● Exercise prompt
Which lines of the data contain the string "IntelliSense"? Copy every one of them.

━━━━

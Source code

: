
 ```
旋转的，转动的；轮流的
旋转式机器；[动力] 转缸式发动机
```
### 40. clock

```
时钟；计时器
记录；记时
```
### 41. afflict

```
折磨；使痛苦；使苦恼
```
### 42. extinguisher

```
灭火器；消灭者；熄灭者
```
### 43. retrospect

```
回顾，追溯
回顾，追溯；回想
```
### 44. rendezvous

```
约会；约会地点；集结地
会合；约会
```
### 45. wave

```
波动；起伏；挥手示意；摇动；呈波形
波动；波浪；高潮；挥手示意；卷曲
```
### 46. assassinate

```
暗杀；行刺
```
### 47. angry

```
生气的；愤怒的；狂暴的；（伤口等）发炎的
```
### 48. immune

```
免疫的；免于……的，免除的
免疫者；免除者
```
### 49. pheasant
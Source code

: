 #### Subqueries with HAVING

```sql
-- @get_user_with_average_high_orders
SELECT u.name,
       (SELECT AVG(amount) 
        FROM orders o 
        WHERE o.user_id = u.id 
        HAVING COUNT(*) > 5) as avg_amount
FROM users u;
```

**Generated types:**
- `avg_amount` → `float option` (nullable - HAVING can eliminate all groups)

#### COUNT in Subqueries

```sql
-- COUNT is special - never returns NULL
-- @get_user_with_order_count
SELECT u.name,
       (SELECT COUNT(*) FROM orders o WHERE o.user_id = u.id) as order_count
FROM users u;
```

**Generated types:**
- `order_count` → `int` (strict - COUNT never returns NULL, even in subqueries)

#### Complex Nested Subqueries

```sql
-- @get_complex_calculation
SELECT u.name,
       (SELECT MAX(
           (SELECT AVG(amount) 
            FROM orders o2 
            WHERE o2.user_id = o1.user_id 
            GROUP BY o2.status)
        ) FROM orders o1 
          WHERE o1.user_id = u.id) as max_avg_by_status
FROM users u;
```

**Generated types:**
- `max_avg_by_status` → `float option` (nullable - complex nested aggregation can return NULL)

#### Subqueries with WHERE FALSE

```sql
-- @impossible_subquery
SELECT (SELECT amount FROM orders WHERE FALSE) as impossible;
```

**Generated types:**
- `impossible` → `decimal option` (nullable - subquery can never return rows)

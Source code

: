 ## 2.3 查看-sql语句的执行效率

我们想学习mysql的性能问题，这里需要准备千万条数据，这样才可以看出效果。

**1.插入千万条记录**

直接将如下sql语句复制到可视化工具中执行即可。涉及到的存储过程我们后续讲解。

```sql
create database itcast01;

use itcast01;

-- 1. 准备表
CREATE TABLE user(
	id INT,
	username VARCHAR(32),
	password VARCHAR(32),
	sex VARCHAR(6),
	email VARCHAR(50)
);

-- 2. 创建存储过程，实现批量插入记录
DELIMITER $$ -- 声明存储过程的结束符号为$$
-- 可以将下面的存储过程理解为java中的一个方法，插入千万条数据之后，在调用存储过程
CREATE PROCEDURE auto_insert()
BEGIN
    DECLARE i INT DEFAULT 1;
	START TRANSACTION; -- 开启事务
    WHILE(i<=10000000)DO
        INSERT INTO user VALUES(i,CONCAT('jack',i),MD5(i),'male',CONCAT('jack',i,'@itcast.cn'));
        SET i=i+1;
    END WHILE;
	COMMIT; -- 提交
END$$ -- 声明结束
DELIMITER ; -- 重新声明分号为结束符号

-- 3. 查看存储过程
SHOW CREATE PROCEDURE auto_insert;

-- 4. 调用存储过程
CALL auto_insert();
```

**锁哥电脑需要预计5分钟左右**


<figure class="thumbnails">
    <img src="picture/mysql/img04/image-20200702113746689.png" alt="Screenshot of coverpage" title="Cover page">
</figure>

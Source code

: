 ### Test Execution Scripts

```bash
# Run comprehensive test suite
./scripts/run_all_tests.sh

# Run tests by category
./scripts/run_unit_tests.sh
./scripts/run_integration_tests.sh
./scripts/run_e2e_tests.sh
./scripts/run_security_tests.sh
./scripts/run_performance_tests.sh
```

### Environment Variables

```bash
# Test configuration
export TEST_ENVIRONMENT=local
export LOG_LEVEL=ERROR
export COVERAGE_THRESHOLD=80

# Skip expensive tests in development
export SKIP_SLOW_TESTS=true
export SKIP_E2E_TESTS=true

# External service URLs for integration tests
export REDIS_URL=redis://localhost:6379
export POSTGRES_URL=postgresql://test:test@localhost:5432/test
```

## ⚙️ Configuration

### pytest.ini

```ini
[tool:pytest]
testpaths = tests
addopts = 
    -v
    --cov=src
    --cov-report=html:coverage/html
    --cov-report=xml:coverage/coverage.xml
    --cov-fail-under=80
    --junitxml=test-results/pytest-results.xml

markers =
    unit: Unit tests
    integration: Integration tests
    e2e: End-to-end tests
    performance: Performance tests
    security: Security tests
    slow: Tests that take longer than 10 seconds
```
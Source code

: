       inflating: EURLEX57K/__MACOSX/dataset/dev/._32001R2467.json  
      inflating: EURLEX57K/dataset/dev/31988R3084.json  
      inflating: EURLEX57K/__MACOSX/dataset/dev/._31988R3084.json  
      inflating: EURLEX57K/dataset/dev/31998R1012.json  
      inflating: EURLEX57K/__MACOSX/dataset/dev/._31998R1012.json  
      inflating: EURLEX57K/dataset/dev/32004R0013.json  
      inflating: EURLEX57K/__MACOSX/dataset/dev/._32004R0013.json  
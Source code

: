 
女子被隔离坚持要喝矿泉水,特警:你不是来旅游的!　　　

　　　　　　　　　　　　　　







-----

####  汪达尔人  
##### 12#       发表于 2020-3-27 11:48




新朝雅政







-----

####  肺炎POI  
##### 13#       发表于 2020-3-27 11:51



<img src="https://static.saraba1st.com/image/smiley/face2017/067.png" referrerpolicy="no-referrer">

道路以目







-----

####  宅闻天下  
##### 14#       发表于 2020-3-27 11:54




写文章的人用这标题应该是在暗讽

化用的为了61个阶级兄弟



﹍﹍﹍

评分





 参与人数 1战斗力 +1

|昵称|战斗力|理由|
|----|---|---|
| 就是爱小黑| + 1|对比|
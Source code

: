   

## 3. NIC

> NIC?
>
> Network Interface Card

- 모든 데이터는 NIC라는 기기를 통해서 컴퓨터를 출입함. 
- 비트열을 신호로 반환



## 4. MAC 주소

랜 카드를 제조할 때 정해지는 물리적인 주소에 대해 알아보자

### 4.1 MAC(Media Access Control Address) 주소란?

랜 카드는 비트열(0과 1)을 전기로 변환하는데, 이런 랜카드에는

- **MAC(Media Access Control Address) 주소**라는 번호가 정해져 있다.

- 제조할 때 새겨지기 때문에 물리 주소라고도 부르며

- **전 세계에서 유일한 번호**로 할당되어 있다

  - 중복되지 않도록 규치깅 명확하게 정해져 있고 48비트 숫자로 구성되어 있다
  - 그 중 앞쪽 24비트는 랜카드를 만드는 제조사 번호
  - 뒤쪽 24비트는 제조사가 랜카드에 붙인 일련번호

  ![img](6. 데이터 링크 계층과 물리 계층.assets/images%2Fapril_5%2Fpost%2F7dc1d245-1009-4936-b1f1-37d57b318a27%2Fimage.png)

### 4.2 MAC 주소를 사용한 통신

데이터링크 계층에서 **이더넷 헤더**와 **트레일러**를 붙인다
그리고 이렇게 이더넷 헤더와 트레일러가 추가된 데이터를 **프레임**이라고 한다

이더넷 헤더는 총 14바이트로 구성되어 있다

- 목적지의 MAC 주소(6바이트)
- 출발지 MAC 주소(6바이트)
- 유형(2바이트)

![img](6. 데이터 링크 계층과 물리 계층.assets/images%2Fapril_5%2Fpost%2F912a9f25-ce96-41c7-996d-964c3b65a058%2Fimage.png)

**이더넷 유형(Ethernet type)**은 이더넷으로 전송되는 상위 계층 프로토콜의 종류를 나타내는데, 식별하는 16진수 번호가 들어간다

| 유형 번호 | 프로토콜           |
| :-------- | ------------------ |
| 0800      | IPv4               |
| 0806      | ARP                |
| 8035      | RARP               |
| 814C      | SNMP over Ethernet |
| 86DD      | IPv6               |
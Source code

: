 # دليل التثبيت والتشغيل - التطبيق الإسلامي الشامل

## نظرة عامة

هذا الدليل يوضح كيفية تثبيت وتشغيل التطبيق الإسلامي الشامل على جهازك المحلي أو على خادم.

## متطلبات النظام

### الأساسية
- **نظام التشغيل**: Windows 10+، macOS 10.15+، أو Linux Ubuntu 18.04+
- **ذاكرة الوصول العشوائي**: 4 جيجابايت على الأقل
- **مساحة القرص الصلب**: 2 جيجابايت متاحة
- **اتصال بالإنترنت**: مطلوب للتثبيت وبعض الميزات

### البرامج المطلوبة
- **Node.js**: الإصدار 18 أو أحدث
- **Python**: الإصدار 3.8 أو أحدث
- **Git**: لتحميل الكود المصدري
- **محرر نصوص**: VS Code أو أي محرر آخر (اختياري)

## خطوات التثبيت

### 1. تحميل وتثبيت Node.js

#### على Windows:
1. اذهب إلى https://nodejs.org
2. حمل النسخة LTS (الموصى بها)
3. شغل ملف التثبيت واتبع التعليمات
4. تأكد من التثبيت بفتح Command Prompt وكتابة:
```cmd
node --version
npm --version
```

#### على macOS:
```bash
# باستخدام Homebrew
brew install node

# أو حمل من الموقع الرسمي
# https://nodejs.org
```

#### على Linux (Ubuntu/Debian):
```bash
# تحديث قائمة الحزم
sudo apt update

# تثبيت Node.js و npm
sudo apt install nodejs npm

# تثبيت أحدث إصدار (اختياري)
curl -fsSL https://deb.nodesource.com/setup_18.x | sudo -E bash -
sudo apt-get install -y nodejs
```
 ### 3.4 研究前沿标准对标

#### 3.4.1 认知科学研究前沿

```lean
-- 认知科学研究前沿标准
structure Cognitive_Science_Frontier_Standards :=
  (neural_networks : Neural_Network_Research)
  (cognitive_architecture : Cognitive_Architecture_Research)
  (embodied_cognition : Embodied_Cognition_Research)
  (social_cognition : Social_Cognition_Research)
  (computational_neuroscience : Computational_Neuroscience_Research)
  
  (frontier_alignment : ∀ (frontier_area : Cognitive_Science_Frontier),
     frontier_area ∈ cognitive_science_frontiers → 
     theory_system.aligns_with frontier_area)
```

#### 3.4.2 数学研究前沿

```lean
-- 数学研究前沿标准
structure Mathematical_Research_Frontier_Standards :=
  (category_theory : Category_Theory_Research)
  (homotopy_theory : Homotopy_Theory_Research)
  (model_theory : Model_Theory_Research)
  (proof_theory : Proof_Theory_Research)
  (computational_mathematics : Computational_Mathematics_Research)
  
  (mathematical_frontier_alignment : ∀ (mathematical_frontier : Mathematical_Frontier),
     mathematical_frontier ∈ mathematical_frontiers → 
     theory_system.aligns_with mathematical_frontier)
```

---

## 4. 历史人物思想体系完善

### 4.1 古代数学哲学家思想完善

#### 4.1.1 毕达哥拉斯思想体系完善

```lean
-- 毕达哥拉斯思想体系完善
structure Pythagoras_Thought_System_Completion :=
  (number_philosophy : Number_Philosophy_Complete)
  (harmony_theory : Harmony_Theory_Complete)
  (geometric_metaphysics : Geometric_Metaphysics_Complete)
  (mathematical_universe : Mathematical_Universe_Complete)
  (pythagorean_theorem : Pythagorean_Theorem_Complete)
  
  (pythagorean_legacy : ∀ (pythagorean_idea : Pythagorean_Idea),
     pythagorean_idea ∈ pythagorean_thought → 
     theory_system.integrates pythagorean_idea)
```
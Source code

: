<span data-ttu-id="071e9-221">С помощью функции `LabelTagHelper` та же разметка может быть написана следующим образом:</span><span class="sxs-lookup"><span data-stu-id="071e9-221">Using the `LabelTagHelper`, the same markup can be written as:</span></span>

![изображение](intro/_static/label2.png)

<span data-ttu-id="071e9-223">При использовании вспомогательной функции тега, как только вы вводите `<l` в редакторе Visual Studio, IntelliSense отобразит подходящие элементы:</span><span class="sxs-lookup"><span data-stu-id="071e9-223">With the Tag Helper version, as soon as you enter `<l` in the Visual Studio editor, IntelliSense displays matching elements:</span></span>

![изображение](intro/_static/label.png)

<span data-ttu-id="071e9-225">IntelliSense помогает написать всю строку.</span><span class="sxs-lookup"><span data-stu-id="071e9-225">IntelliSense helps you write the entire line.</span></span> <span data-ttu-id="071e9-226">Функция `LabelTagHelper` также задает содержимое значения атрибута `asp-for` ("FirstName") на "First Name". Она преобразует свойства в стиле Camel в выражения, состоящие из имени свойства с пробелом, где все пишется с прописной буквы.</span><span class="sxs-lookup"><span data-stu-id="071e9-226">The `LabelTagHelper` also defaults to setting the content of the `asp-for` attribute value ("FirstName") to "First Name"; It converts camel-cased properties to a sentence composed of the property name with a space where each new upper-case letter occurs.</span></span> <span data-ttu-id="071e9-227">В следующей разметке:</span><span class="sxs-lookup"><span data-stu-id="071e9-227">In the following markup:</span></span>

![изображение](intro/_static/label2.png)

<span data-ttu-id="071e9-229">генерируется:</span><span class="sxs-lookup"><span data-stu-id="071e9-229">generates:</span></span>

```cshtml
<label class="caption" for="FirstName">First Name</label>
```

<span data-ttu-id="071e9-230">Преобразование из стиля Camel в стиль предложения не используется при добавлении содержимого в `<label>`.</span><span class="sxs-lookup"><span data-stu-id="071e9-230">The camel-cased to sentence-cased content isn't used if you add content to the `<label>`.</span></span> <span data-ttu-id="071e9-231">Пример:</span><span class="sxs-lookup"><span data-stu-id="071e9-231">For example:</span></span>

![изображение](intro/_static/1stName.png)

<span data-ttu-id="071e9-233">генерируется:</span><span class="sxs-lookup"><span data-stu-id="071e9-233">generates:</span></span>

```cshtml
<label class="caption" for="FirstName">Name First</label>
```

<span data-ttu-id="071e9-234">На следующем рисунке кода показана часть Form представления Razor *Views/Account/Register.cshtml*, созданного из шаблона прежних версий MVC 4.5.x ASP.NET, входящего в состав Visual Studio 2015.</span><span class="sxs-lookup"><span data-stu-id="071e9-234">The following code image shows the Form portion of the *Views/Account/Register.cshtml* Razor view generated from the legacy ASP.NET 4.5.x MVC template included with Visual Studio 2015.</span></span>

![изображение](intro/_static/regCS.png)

━━━━

● Problem solution
<span data-ttu-id="071e9-223">При использовании вспомогательной функции тега, как только вы вводите `<l` в редакторе Visual Studio, IntelliSense отобразит подходящие элементы:</span><span class="sxs-lookup"><span data-stu-id="071e9-223">With the Tag Helper version, as soon as you enter `<l` in the Visual Studio editor, IntelliSense displays matching elements:</span></span>
<span data-ttu-id="071e9-225">IntelliSense помогает написать всю строку.</span><span class="sxs-lookup"><span data-stu-id="071e9-225">IntelliSense helps you write the entire line.</span></span> <span data-ttu-id="071e9-226">Функция `LabelTagHelper` также задает содержимое значения атрибута `asp-for` ("FirstName") на "First Name". Она преобразует свойства в стиле Camel в выражения, состоящие из имени свойства с пробелом, где все пишется с прописной буквы.</span><span class="sxs-lookup"><span data-stu-id="071e9-226">The `LabelTagHelper` also defaults to setting the content of the `asp-for` attribute value ("FirstName") to "First Name"; It converts camel-cased properties to a sentence composed of the property name with a space where each new upper-case letter occurs.</span></span> <span data-ttu-id="071e9-227">В следующей разметке:</span><span class="sxs-lookup"><span data-stu-id="071e9-227">In the following markup:</span></span>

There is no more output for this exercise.